Please give back, word for word, each line from the start of the entries through the one in which "To get started, you'll" is found.

Stored data:
******************************
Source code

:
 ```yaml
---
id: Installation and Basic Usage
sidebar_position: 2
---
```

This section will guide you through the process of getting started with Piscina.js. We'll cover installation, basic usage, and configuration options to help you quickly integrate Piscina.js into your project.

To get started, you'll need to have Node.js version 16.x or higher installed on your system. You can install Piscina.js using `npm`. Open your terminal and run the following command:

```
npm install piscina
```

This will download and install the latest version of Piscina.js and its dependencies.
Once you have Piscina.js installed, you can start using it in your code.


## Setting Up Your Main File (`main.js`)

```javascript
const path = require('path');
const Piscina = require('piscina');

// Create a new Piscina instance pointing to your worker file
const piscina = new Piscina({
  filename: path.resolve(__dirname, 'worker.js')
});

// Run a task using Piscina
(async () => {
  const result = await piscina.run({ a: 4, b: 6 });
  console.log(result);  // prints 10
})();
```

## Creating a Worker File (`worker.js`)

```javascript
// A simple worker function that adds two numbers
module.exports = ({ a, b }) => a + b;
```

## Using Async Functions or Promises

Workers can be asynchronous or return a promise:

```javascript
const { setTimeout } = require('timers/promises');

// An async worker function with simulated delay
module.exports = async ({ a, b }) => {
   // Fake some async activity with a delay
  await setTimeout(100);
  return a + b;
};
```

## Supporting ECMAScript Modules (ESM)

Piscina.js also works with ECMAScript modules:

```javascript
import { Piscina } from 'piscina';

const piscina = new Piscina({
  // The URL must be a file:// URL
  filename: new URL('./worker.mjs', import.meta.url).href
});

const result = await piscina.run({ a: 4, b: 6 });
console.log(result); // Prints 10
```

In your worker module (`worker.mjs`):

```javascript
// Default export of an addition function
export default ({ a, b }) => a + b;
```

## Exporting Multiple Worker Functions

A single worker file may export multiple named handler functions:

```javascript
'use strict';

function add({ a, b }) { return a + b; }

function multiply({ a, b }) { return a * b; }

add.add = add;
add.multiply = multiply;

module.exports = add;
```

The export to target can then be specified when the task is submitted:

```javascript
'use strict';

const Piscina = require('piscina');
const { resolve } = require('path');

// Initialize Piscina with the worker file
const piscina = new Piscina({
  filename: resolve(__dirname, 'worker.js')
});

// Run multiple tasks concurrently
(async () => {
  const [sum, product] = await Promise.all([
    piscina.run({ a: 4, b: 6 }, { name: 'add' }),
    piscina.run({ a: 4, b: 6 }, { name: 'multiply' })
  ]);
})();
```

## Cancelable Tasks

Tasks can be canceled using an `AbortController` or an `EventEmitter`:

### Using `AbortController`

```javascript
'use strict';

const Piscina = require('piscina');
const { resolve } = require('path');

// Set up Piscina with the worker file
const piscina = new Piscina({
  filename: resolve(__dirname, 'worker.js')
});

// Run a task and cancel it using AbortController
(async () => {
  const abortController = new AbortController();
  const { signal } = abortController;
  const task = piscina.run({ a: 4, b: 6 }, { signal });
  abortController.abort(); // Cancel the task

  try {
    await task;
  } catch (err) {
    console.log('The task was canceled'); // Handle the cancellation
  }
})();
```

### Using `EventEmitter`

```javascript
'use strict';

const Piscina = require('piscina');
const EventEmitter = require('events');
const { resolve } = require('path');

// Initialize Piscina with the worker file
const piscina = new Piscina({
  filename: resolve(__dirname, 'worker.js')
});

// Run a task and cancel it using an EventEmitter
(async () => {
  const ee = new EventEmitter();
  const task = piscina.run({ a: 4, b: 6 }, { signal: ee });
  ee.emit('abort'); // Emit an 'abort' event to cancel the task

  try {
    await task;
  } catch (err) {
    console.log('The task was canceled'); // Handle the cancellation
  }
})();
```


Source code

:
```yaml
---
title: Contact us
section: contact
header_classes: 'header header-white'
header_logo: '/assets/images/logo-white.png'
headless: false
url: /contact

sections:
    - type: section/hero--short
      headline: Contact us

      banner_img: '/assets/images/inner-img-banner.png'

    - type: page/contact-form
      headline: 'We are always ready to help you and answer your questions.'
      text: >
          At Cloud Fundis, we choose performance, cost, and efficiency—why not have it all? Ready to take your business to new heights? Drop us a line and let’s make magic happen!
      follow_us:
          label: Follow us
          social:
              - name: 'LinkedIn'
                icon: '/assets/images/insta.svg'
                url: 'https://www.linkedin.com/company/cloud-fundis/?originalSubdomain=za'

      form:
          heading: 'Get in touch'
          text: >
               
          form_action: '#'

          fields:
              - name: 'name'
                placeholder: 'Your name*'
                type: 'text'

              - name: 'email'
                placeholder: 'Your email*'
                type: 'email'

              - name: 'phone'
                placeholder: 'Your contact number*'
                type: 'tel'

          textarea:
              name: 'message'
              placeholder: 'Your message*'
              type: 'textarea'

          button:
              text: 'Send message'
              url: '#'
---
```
******************************
### Solution for this exercise
Source code

:
 ```yaml
---
id: Installation and Basic Usage
sidebar_position: 2
---
```

This section will guide you through the process of getting started with Piscina.js. We'll cover installation, basic usage, and configuration options to help you quickly integrate Piscina.js into your project.

To get started, you'll need to have Node.js version 16.x or higher installed on your system. You can install Piscina.js using `npm`. Open your terminal and run the following command:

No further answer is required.